(Stored dataset items)
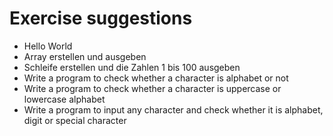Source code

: # Exercise suggestions

* Hello World
* Array erstellen und ausgeben
* Schleife erstellen und die Zahlen 1 bis 100 ausgeben
* Write a program to check whether a character is alphabet or not
* Write a program to check whether a character is uppercase or lowercase alphabet
* Write a program to input any character and check whether it is alphabet, digit or special character
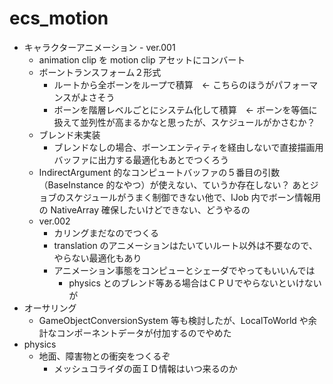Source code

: # ecs_motion
- キャラクターアニメーション - ver.001
  - animation clip を motion clip アセットにコンバート
  - ボーントランスフォーム２形式
    - ルートから全ボーンをループで積算　<- こちらのほうがパフォーマンスがよさそう
    - ボーンを階層レベルごとにシステム化して積算　<- ボーンを等価に扱えて並列性が高まるかなと思ったが、スケジュールがかさむか？
  - ブレンド未実装
    - ブレンドなしの場合、ボーンエンティティを経由しないで直接描画用バッファに出力する最適化もあとでつくろう
  - IndirectArgument 的なコンピュートバッファの５番目の引数（BaseInstance 的なやつ）が使えない、ていうか存在しない？
    あとジョブのスケジュールがうまく制御できない他で、IJob 内でボーン情報用の NativeArray 確保したいけどできない、どうやるの
  - ver.002
    - カリングまだなのでつくる
    - translation のアニメーションはたいていルート以外は不要なので、やらない最適化もあり
    - アニメーション事態をコンピューとシェーダでやってもいいんでは
      - physics とのブレンド等ある場合はＣＰＵでやらないといけないが
- オーサリング
  - GameObjectConversionSystem 等も検討したが、LocalToWorld や余計なコンポーネントデータが付加するのでやめた
- physics
  - 地面、障害物との衝突をつくるぞ
    - メッシュコライダの面ＩＤ情報はいつ来るのか

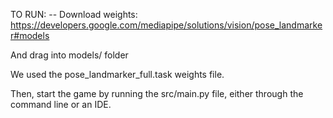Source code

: TO RUN:
-- Download weights: https://developers.google.com/mediapipe/solutions/vision/pose_landmarker#models

And drag into models/ folder

We used the pose_landmarker_full.task weights file.

Then, start the game by running the src/main.py file, either through the command line or an IDE.
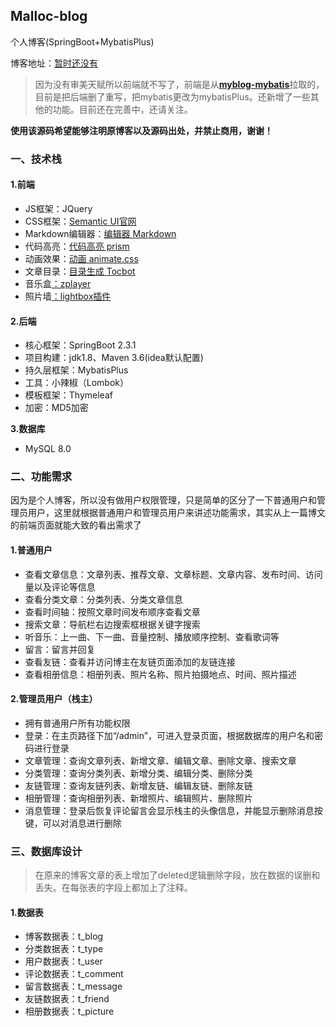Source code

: ## Malloc-blog

个人博客(SpringBoot+MybatisPlus)

博客地址：[暂时还没有]()

> 因为没有审美天赋所以前端就不写了，前端是从[**myblog-mybatis**](https://github.com/oneStarLR/myblog-mybatis#myblog-mybaits)拉取的，目前是把后端删了重写，把mybatis更改为mybatisPlus。还新增了一些其他的功能。目前还在完善中，还请关注。

**使用该源码希望能够注明原博客以及源码出处，并禁止商用，谢谢！**

###  一、技术栈

#### **1.前端**

- JS框架：JQuery
- CSS框架：[Semantic UI官网](https://semantic-ui.com/)
- Markdown编辑器：[编辑器 Markdown](https://pandao.github.io/editor.md/)
- 代码高亮：[代码高亮 prism](https://github.com/PrismJS/prism)
- 动画效果：[动画 animate.css](https://daneden.github.io/animate.css/)
- 文章目录：[目录生成 Tocbot](https://tscanlin.github.io/tocbot/)
- 音乐盒[：zplayer](https://gitee.com/supperzh/zplayer)
- 照片墙[：lightbox插件](https://github.com/JavaScript-Kit/jkresponsivegallery)

#### **2.后端**

- 核心框架：SpringBoot 2.3.1
- 项目构建：jdk1.8、Maven 3.6(idea默认配置)
- 持久层框架：MybatisPlus
- 工具：小辣椒（Lombok）
- 模板框架：Thymeleaf
- 加密：MD5加密

**3.数据库**

- MySQL 8.0

### 二、功能需求

因为是个人博客，所以没有做用户权限管理，只是简单的区分了一下普通用户和管理员用户，这里就根据普通用户和管理员用户来讲述功能需求，其实从上一篇博文的前端页面就能大致的看出需求了

#### 1.普通用户

- 查看文章信息：文章列表、推荐文章、文章标题、文章内容、发布时间、访问量以及评论等信息
- 查看分类文章：分类列表、分类文章信息
- 查看时间轴：按照文章时间发布顺序查看文章
- 搜索文章：导航栏右边搜索框根据关键字搜索
- 听音乐：上一曲、下一曲、音量控制、播放顺序控制、查看歌词等
- 留言：留言并回复
- 查看友链：查看并访问博主在友链页面添加的友链连接
- 查看相册信息：相册列表、照片名称、照片拍摄地点、时间、照片描述

#### 2.管理员用户（栈主）

- 拥有普通用户所有功能权限
- 登录：在主页路径下加“/admin”，可进入登录页面，根据数据库的用户名和密码进行登录
- 文章管理：查询文章列表、新增文章、编辑文章、删除文章、搜索文章
- 分类管理：查询分类列表、新增分类、编辑分类、删除分类
- 友链管理：查询友链列表、新增友链、编辑友链、删除友链
- 相册管理：查询相册列表、新增照片、编辑照片、删除照片
- 消息管理：登录后恢复评论留言会显示栈主的头像信息，并能显示删除消息按键，可以对消息进行删除

### 三、数据库设计

> 在原来的博客文章的表上增加了deleted逻辑删除字段，放在数据的误删和丢失。在每张表的字段上都加上了注释。

#### 1.数据表

- 博客数据表：t_blog
- 分类数据表：t_type
- 用户数据表：t_user
- 评论数据表：t_comment
- 留言数据表：t_message
- 友链数据表：t_friend
- 相册数据表：t_picture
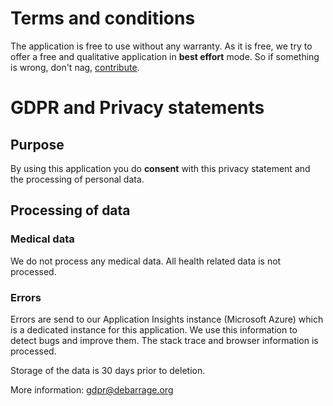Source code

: # Terms and conditions
The application is free to use without any warranty. As it is free, we try to offer a free and qualitative
application in __best effort__ mode. So if something is wrong, don't nag, [contribute](./contributing.md).

# GDPR and Privacy statements
## Purpose
By using this application you do **consent** with this privacy statement and the processing of personal data. 

## Processing of data
### Medical data
We do not process any medical data. All health related data is not processed. 

### Errors
Errors are send to our Application Insights instance (Microsoft Azure) which is a dedicated instance for this 
application. We use this information to detect bugs and improve them. The stack trace and browser information is processed. 

Storage of the data is 30 days prior to deletion.

More information: gdpr@debarrage.org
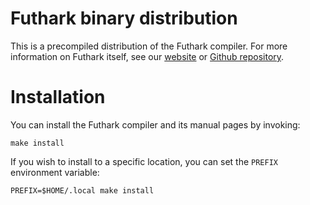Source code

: Futhark binary distribution
===========================

This is a precompiled distribution of the Futhark compiler.  For more
information on Futhark itself, see our [website][1] or [Github
repository][2].

Installation
============

You can install the Futhark compiler and its manual pages by invoking:

    make install

If you wish to install to a specific location, you can set the
`PREFIX` environment variable:

    PREFIX=$HOME/.local make install

[1]: https://futhark-lang.org
[2]: https://github.com/diku-dk/futhark
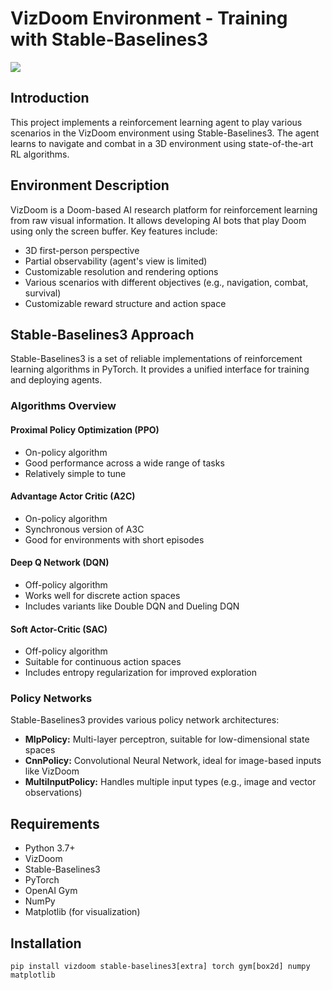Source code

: <h1>VizDoom Environment - Training with Stable-Baselines3</h1>

<img src="https://media.discordapp.net/attachments/1279373242267602967/1294378020601073786/The-basic-scenario-used.png?ex=670acaf8&is=67097978&hm=74237d5288ed4539f907182ae4e38d5f888e9c11cb2bd5d43179c60b3a02c59d&=&format=webp&quality=lossless&width=753&height=565">

<h2>Introduction</h2>
    <p>This project implements a reinforcement learning agent to play various scenarios in the VizDoom environment using Stable-Baselines3. The agent learns to navigate and combat in a 3D environment using state-of-the-art RL algorithms.</p>

<h2>Environment Description</h2>
    <p>VizDoom is a Doom-based AI research platform for reinforcement learning from raw visual information. It allows developing AI bots that play Doom using only the screen buffer. Key features include:</p>
    <ul>
        <li>3D first-person perspective</li>
        <li>Partial observability (agent's view is limited)</li>
        <li>Customizable resolution and rendering options</li>
        <li>Various scenarios with different objectives (e.g., navigation, combat, survival)</li>
        <li>Customizable reward structure and action space</li>
    </ul>
   <h2>Stable-Baselines3 Approach</h2>
    <p>Stable-Baselines3 is a set of reliable implementations of reinforcement learning algorithms in PyTorch. It provides a unified interface for training and deploying agents.</p>

  <h3>Algorithms Overview</h3>

  <h4>Proximal Policy Optimization (PPO)</h4>
    <ul>
        <li>On-policy algorithm</li>
        <li>Good performance across a wide range of tasks</li>
        <li>Relatively simple to tune</li>
    </ul>

  <h4>Advantage Actor Critic (A2C)</h4>
    <ul>
        <li>On-policy algorithm</li>
        <li>Synchronous version of A3C</li>
        <li>Good for environments with short episodes</li>
    </ul>

  <h4>Deep Q Network (DQN)</h4>
    <ul>
        <li>Off-policy algorithm</li>
        <li>Works well for discrete action spaces</li>
        <li>Includes variants like Double DQN and Dueling DQN</li>
    </ul>

   <h4>Soft Actor-Critic (SAC)</h4>
    <ul>
        <li>Off-policy algorithm</li>
        <li>Suitable for continuous action spaces</li>
        <li>Includes entropy regularization for improved exploration</li>
    </ul>

   <h3>Policy Networks</h3>
    <p>Stable-Baselines3 provides various policy network architectures:</p>
    <ul>
        <li><strong>MlpPolicy:</strong> Multi-layer perceptron, suitable for low-dimensional state spaces</li>
        <li><strong>CnnPolicy:</strong> Convolutional Neural Network, ideal for image-based inputs like VizDoom</li>
        <li><strong>MultiInputPolicy:</strong> Handles multiple input types (e.g., image and vector observations)</li>
    </ul>

   <h2>Requirements</h2>
    <ul>
        <li>Python 3.7+</li>
        <li>VizDoom</li>
        <li>Stable-Baselines3</li>
        <li>PyTorch</li>
        <li>OpenAI Gym</li>
        <li>NumPy</li>
        <li>Matplotlib (for visualization)</li>
    </ul>

   <h2>Installation</h2>
    <pre><code>pip install vizdoom stable-baselines3[extra] torch gym[box2d] numpy matplotlib</code></pre>
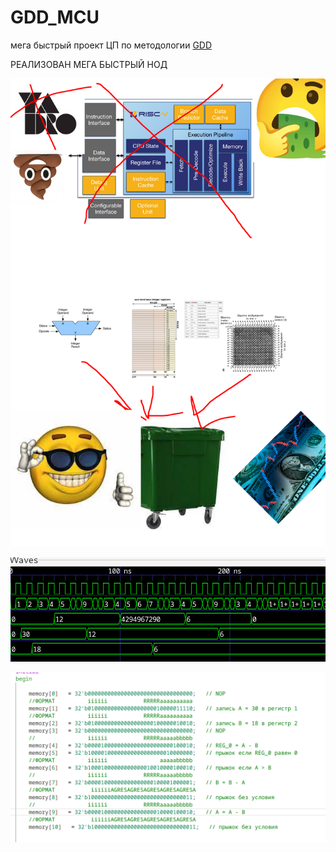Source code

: # GDD_MCU
мега быстрый проект ЦП по методологии  [GDD](https://github.com/turborium/GDD)


РЕАЛИЗОВАН МЕГА БЫСТРЫЙ НОД


![Иллюстрация к проекту](https://github.com/AndreyyTs/GDD_MCU/blob/main/2023_10_11_02n_Kleki.png)

![Иллюстрация 2](https://github.com/AndreyyTs/GDD_MCU/blob/main/qwe.png)

![Иллюстрация 3](https://github.com/AndreyyTs/GDD_MCU/blob/main/asd.png)
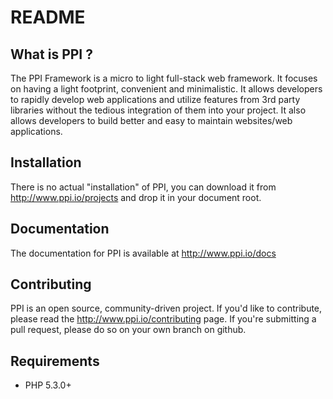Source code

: README
======

What is PPI ?
--------------
The PPI Framework is a micro to light full-stack web framework. It focuses on having a light footprint, convenient and minimalistic. It allows developers to rapidly develop web applications and utilize features from 3rd party libraries without the tedious integration of them into your project. It also allows developers to build better and easy to maintain websites/web applications.

Installation
------------
There is no actual "installation" of PPI, you can download it from http://www.ppi.io/projects and drop it in your document root.

Documentation
-------------
The documentation for PPI is available at http://www.ppi.io/docs

Contributing
------------
PPI is an open source, community-driven project. If you'd like to contribute, please read the http://www.ppi.io/contributing page. If you're submitting a pull request, please do so on your own branch on github.

Requirements
------------
* PHP 5.3.0+
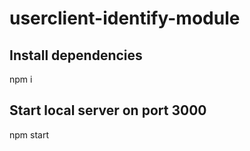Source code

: # userclient-identify-module


## Install dependencies

npm i

## Start local server on port 3000

npm start

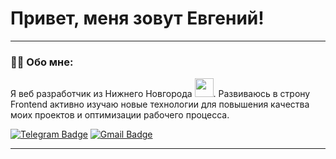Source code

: 
# Привет, меня зовут Евгений!

---

### :man_technologist: Обо мне:
Я веб разработчик из Нижнего Новгорода <img src="https://media.giphy.com/media/WUlplcMpOCEmTGBtBW/giphy.gif" width="30px">. Развиваюсь в строну Frontend активно изучаю новые технологии для повышения качества моих проектов и оптимизации рабочего процесса.

[![Telegram Badge](https://img.shields.io/badge/Telegram-2CA5E0?style=for-the-badge&logo=telegram&logoColor=white)](https://t.me/eugene_maikov2000) 
[![Gmail Badge](https://img.shields.io/badge/Gmail-D14836?style=for-the-badge&logo=gmail&logoColor=white)](mailto:eugene-maikov2000@yandex.ru)

---

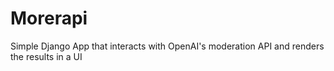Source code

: # Morerapi
 Simple Django App that interacts with OpenAI's moderation API and renders the results in a UI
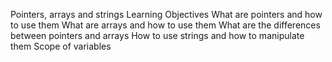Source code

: Pointers, arrays and strings
Learning Objectives
What are pointers and how to use them
What are arrays and how to use them
What are the differences between pointers and arrays
How to use strings and how to manipulate them
Scope of variables

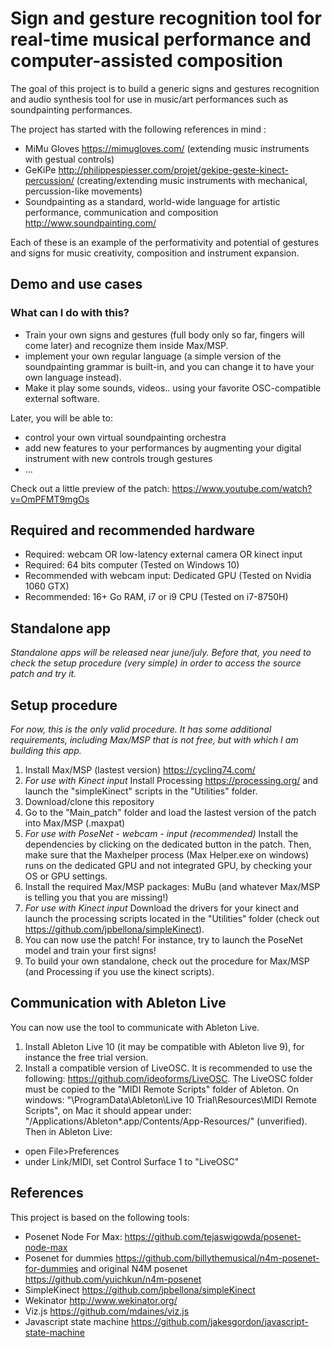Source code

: # Sign and gesture recognition tool for real-time musical performance and computer-assisted composition

The goal of this project is to build a generic signs and gestures recognition and audio synthesis tool for use in music/art performances such as soundpainting performances.

The project has started with the following references in mind :
* MiMu Gloves https://mimugloves.com/ (extending music instruments with gestual controls)
* GeKiPe http://philippespiesser.com/projet/gekipe-geste-kinect-percussion/ (creating/extending music instruments with mechanical, percussion-like movements)
* Soundpainting as a standard, world-wide language for artistic performance, communication and composition http://www.soundpainting.com/

Each of these is an example of the performativity and potential of gestures and signs for music creativity, composition and instrument expansion.

## Demo and use cases

### What can I do with this?

- Train your own signs and gestures (full body only so far, fingers will come later) and recognize them inside Max/MSP.
- implement your own regular language (a simple version of the soundpainting grammar is built-in, and you can change it to have your own language instead).
- Make it play some sounds, videos.. using your favorite OSC-compatible external software.

Later, you will be able to:
- control your own virtual soundpainting orchestra
- add new features to your performances by augmenting your digital instrument with new controls trough gestures
- ...

Check out a little preview of the patch: https://www.youtube.com/watch?v=OmPFMT9mgOs

## Required and recommended hardware

* Required: webcam OR low-latency external camera OR kinect input
* Required: 64 bits computer (Tested on Windows 10)
* Recommended with webcam input: Dedicated GPU (Tested on Nvidia 1060 GTX)
* Recommended: 16+ Go RAM, i7 or i9 CPU (Tested on i7-8750H)

## Standalone app

_Standalone apps will be released near june/july. Before that, you need to check the setup procedure (very simple) in order to access the source patch and try it._

## Setup procedure

_For now, this is the only valid procedure. It has some additional requirements, including Max/MSP that is not free, but with which I am building this app._

1. Install Max/MSP (lastest version) https://cycling74.com/
2. _For use with Kinect input_ Install Processing https://processing.org/ and launch the "simpleKinect" scripts in the "Utilities" folder.
3. Download/clone this repository
4. Go to the "Main_patch" folder and load the lastest version of the patch into Max/MSP (.maxpat)
5. _For use with PoseNet - webcam - input (recommended)_ Install the dependencies by clicking on the dedicated button in the patch. Then, make sure that the Maxhelper process (Max Helper.exe on windows) runs on the dedicated GPU and not integrated GPU, by checking your OS or GPU settings.
6. Install the required Max/MSP packages: MuBu (and whatever Max/MSP is telling you that you are missing!)
7. _For use with Kinect input_ Download the drivers for your kinect and launch the processing scripts located in the "Utilities" folder (check out https://github.com/jpbellona/simpleKinect).
8. You can now use the patch! For instance, try to launch the PoseNet model and train your first signs!
9. To build your own standalone, check out the procedure for Max/MSP (and Processing if you use the kinect scripts).

## Communication with Ableton Live

You can now use the tool to communicate with Ableton Live.

1. Install Ableton Live 10 (it may be compatible with Ableton live 9), for instance the free trial version.
2. Install a compatible version of LiveOSC. It is recommended to use the following: https://github.com/ideoforms/LiveOSC. The LiveOSC folder must be copied to the "MIDI Remote Scripts" folder of Ableton. On windows: "\ProgramData\Ableton\Live 10 Trial\Resources\MIDI Remote Scripts", on Mac it should appear under: "/Applications/Ableton*.app/Contents/App-Resources/" (unverified).
Then in Ableton Live:
* open File>Preferences
* under Link/MIDI, set Control Surface 1 to "LiveOSC"

## References

This project is based on the following tools:
* Posenet Node For Max: https://github.com/tejaswigowda/posenet-node-max
* Posenet for dummies https://github.com/billythemusical/n4m-posenet-for-dummies and original N4M posenet https://github.com/yuichkun/n4m-posenet
* SimpleKinect https://github.com/jpbellona/simpleKinect
* Wekinator http://www.wekinator.org/
* Viz.js https://github.com/mdaines/viz.js
* Javascript state machine https://github.com/jakesgordon/javascript-state-machine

> EXERCISE: Tell how many lines in the data above hold "PREFIX". Nothing but the number.

> COMPLETED TASK: 2